Check every line of the data below for the word "with". Copy the ones that have it.
(INFORMATION GIVEN Opens)
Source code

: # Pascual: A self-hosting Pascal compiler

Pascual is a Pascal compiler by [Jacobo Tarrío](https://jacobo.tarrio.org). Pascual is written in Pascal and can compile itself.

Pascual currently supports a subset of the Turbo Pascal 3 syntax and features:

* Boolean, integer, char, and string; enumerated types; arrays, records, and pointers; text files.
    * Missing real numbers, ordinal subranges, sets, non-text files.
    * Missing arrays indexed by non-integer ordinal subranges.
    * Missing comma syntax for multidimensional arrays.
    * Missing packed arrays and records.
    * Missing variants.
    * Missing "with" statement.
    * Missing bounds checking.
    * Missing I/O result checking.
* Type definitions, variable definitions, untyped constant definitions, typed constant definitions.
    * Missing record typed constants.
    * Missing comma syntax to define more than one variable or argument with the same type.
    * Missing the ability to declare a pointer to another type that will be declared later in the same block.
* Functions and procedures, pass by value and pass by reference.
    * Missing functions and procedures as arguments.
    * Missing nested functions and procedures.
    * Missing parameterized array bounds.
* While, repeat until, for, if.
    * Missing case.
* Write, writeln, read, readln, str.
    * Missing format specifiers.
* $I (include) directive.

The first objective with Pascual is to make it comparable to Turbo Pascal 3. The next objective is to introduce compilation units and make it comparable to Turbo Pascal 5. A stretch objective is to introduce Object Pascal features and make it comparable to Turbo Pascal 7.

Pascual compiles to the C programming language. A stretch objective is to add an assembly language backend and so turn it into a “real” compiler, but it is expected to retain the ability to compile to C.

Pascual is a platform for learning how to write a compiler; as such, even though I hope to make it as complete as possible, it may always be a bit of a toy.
(INFORMATION GIVEN Closes)
> **SOLUTION BELOW**:
    * Missing "with" statement.
    * Missing comma syntax to define more than one variable or argument with the same type.
The first objective with Pascual is to make it comparable to Turbo Pascal 3. The next objective is to introduce compilation units and make it comparable to Turbo Pascal 5. A stretch objective is to introduce Object Pascal features and make it comparable to Turbo Pascal 7.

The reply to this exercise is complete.